**Source data**
○ ○ ○

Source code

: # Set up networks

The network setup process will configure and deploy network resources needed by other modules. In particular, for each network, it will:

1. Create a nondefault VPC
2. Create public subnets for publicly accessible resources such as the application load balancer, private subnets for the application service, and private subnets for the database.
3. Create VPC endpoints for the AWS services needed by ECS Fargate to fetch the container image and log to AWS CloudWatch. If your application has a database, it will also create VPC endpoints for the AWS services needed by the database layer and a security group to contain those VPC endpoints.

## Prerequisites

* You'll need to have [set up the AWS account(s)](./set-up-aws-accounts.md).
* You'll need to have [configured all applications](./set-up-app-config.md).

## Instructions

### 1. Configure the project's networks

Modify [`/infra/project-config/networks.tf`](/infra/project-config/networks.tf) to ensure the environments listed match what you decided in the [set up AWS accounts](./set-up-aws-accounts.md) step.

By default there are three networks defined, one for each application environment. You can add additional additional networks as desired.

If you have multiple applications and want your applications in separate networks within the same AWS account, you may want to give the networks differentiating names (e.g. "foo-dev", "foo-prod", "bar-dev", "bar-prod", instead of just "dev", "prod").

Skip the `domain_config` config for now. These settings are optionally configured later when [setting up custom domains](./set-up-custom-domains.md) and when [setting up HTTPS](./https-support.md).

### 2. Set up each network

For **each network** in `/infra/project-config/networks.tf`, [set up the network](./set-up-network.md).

○ ○ ○

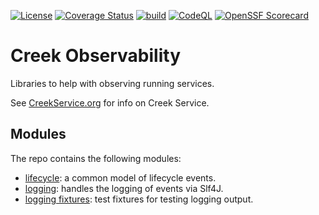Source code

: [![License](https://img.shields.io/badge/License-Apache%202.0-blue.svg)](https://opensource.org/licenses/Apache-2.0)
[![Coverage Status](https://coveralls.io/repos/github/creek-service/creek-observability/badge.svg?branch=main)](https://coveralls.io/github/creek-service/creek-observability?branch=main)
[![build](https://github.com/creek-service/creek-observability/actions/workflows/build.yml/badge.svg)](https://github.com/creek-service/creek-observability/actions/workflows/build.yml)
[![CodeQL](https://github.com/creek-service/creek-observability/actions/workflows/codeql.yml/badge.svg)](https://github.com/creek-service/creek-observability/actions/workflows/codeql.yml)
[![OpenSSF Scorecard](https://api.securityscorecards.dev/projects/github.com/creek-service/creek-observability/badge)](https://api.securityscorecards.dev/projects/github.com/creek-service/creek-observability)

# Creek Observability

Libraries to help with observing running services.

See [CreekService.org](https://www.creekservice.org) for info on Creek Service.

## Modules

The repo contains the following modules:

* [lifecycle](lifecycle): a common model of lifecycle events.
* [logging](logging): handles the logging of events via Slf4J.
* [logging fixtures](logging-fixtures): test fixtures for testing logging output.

○ ○ ○

**What you are asked to do**
Your answer should be the lines of the listing above between the line holding "[configured all applications](./set-up-app-config.md)." and the line holding "### 1. Configure the project's networks", inclusive, restated word for word and alone.

**Solution for this task**
* You'll need to have [configured all applications](./set-up-app-config.md).

## Instructions

### 1. Configure the project's networks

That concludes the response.